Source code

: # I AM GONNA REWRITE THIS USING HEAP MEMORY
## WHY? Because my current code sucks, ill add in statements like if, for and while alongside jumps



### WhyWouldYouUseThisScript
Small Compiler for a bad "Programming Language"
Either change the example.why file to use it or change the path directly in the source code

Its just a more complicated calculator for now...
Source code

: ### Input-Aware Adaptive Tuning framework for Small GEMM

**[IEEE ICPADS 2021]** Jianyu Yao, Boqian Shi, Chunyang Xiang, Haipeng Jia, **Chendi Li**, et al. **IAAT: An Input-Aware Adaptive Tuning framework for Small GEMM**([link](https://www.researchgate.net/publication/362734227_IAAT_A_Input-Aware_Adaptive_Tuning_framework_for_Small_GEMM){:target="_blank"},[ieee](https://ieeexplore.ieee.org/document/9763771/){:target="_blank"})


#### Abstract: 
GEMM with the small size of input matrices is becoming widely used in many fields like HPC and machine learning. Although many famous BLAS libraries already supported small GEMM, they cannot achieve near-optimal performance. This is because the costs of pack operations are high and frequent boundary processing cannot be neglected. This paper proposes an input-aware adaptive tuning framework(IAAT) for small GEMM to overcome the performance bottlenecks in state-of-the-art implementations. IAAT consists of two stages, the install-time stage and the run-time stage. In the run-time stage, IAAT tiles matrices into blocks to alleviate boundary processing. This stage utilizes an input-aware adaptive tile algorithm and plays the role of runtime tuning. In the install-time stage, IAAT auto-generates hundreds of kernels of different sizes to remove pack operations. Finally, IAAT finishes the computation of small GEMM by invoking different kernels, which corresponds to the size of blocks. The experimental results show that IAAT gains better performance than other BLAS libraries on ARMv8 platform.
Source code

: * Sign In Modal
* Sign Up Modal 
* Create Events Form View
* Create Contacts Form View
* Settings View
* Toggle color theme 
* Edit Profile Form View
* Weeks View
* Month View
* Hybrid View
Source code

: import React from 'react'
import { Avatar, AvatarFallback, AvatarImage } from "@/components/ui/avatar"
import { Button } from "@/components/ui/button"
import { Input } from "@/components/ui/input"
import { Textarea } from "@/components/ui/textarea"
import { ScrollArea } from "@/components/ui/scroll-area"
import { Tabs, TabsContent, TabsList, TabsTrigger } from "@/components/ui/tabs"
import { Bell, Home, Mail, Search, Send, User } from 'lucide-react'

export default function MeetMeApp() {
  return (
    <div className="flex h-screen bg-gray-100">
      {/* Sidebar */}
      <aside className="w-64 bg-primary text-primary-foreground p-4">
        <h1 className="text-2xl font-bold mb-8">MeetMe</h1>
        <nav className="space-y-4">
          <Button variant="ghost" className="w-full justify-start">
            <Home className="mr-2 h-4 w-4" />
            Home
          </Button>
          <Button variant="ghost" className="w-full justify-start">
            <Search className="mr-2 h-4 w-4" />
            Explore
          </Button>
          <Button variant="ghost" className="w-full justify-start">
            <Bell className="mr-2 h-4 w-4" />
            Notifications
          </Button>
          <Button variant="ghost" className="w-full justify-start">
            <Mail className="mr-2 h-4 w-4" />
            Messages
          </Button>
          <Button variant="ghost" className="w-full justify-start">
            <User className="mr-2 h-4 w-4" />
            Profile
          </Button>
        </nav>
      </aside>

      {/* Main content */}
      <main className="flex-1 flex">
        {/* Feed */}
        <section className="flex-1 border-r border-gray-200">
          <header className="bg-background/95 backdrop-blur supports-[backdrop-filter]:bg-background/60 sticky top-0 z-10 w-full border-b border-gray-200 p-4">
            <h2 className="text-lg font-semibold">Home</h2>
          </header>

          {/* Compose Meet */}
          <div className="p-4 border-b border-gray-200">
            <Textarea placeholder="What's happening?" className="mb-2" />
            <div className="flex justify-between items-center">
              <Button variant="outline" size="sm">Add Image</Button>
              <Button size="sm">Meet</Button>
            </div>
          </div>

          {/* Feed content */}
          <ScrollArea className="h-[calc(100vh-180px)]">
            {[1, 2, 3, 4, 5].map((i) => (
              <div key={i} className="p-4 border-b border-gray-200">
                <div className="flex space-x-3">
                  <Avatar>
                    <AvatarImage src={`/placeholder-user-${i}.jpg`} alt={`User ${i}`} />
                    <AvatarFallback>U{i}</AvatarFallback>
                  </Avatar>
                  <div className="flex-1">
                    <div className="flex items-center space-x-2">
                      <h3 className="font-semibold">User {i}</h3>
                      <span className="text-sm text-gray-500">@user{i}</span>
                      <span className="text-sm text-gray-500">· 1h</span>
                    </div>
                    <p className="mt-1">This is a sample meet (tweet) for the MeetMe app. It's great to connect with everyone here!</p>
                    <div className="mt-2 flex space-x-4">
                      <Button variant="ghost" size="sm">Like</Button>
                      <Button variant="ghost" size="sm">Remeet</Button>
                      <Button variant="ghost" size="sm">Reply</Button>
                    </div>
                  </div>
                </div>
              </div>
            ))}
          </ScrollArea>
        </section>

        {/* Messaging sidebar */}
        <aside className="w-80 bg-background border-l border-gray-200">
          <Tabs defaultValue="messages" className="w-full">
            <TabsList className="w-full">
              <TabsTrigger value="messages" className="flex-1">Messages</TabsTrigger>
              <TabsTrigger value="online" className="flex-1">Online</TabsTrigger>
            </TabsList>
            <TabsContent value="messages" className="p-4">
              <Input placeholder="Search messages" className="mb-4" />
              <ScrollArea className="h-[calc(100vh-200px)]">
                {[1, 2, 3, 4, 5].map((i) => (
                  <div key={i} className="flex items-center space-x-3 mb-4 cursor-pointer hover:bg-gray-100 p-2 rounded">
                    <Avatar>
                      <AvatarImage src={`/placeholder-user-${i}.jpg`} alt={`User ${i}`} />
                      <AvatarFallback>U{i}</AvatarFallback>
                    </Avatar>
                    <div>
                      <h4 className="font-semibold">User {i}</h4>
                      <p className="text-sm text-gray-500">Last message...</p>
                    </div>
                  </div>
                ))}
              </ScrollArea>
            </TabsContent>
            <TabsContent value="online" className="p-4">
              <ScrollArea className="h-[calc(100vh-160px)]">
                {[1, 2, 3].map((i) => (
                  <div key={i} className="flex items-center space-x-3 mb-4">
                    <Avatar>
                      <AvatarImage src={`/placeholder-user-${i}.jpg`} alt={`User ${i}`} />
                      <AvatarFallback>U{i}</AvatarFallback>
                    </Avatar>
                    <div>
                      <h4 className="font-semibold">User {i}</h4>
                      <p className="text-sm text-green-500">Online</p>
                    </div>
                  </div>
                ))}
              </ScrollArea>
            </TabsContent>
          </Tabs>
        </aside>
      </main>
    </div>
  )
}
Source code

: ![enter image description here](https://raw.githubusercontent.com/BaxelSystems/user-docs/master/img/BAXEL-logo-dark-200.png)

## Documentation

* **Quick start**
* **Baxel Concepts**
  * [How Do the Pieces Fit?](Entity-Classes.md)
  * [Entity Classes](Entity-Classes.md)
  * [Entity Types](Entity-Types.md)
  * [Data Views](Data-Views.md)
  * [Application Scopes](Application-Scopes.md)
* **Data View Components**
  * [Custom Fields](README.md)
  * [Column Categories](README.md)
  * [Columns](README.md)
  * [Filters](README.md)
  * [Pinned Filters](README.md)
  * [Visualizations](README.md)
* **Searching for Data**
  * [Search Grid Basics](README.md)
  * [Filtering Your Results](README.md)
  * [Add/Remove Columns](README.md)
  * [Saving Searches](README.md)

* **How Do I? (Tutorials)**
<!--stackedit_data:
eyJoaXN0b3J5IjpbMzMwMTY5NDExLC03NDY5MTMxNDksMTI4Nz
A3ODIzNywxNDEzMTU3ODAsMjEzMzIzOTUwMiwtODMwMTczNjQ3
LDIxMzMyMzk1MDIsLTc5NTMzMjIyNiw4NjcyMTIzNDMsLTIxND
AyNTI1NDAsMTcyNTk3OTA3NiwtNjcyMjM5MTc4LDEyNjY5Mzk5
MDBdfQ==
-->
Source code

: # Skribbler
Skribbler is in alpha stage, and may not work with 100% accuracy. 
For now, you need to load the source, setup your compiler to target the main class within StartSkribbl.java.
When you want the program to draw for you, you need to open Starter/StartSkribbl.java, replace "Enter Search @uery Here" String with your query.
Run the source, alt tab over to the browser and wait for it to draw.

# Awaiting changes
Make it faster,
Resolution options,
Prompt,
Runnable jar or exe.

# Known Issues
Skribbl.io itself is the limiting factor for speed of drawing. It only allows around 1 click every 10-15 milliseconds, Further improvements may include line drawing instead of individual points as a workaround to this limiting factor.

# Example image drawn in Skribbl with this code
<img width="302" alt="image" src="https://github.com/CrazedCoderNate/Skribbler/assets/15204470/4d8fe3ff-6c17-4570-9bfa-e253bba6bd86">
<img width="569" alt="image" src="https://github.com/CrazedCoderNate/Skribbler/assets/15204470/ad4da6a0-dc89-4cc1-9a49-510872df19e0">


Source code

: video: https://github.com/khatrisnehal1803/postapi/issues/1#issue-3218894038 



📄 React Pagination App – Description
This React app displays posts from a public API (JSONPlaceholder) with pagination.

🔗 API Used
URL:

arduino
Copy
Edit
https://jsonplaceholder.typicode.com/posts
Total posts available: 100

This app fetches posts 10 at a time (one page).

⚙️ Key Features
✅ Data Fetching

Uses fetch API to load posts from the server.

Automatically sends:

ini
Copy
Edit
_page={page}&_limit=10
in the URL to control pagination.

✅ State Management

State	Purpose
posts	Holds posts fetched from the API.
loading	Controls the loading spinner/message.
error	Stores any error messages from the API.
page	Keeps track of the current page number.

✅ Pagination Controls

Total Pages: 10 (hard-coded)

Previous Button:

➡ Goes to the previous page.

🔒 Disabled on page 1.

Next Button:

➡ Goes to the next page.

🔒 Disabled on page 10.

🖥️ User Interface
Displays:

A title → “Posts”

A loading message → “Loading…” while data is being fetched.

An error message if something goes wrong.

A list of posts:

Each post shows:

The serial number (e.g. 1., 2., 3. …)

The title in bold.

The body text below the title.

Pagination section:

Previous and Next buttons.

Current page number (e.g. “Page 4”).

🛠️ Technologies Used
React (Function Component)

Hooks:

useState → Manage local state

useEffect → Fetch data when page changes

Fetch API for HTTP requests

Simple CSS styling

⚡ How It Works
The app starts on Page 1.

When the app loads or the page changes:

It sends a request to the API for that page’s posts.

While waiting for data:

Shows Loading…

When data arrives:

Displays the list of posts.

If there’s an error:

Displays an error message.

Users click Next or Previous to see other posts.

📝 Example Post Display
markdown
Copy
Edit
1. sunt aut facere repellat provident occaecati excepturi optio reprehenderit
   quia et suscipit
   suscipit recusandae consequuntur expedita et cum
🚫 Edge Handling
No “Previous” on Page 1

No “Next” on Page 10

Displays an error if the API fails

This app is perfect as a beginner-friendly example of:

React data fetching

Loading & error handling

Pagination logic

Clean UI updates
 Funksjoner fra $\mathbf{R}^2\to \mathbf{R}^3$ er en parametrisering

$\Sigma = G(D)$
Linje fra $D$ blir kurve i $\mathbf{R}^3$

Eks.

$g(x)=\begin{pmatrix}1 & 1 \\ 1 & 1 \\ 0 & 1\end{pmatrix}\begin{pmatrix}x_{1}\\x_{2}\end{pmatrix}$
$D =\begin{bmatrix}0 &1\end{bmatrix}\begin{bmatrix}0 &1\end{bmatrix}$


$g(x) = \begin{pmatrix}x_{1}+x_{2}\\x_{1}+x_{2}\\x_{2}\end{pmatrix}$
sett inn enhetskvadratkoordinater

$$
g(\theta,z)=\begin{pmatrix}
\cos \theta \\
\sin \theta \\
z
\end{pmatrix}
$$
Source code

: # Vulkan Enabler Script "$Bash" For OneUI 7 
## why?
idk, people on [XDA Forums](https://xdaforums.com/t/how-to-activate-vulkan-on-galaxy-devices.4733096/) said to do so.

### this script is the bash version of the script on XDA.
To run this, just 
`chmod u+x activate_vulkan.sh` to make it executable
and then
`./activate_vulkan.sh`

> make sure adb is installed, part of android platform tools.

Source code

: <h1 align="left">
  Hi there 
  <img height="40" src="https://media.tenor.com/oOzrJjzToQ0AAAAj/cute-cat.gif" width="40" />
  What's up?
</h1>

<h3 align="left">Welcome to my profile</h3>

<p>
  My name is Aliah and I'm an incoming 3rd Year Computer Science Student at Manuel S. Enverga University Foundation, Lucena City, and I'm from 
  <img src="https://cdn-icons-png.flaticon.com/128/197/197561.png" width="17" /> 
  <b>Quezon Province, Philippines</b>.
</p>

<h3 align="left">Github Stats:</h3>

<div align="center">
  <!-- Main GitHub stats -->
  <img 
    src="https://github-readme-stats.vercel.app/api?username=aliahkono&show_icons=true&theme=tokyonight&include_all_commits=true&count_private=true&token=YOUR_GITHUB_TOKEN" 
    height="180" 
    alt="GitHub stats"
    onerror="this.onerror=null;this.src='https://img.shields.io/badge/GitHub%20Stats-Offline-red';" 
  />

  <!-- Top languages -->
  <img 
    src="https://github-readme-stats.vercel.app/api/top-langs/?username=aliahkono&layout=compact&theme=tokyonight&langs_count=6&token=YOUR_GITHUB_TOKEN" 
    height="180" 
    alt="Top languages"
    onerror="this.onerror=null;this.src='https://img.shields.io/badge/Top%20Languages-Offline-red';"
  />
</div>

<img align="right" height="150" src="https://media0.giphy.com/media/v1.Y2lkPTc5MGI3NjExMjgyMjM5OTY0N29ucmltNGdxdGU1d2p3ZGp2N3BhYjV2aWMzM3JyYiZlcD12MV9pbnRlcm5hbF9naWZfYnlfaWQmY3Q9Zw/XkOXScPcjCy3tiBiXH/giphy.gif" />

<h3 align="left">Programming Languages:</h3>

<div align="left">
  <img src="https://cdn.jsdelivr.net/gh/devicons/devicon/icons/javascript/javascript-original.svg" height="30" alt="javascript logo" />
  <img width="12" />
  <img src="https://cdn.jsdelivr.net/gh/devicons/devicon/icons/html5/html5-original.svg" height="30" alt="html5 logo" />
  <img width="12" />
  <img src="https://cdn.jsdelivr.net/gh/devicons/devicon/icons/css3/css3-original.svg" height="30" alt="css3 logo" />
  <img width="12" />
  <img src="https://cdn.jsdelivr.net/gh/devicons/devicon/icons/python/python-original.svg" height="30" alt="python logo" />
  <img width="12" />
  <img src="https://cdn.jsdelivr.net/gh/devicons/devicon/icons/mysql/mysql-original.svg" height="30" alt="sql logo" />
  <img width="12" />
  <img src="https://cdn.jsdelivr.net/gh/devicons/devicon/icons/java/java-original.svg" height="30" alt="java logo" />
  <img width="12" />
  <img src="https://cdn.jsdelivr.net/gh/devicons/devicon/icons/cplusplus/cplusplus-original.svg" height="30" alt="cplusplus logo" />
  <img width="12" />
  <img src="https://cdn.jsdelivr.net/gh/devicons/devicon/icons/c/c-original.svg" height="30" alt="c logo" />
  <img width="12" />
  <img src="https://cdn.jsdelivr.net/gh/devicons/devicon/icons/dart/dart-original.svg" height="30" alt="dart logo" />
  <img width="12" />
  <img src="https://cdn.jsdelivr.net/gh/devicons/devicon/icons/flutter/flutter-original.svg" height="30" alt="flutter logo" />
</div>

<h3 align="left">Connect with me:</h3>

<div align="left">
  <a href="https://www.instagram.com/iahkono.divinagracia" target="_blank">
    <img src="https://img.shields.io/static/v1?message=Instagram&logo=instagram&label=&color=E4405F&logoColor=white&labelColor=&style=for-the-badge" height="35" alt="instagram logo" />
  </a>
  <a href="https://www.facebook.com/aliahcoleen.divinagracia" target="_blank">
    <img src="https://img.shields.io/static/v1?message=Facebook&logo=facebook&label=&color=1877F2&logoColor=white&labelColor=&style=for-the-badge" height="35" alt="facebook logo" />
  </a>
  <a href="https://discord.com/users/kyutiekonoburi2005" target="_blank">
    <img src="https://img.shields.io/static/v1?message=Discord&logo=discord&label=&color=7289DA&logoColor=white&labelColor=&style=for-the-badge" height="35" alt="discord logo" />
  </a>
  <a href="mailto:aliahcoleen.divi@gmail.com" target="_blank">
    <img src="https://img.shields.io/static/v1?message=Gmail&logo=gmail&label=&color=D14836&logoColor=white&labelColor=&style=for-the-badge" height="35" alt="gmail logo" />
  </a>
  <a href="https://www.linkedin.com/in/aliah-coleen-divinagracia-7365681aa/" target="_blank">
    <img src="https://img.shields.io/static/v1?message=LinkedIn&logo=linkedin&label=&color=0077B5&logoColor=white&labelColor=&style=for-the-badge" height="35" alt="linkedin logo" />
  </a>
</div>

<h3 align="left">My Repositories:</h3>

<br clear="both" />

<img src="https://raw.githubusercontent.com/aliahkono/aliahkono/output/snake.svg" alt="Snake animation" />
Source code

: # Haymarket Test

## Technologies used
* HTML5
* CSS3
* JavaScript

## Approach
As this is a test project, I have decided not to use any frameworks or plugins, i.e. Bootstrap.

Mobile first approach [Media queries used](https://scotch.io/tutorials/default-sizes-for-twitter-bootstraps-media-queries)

......

Scan the material line by line and report each one that contains "header".

          <header className="bg-background/95 backdrop-blur supports-[backdrop-filter]:bg-background/60 sticky top-0 z-10 w-full border-b border-gray-200 p-4">
          </header>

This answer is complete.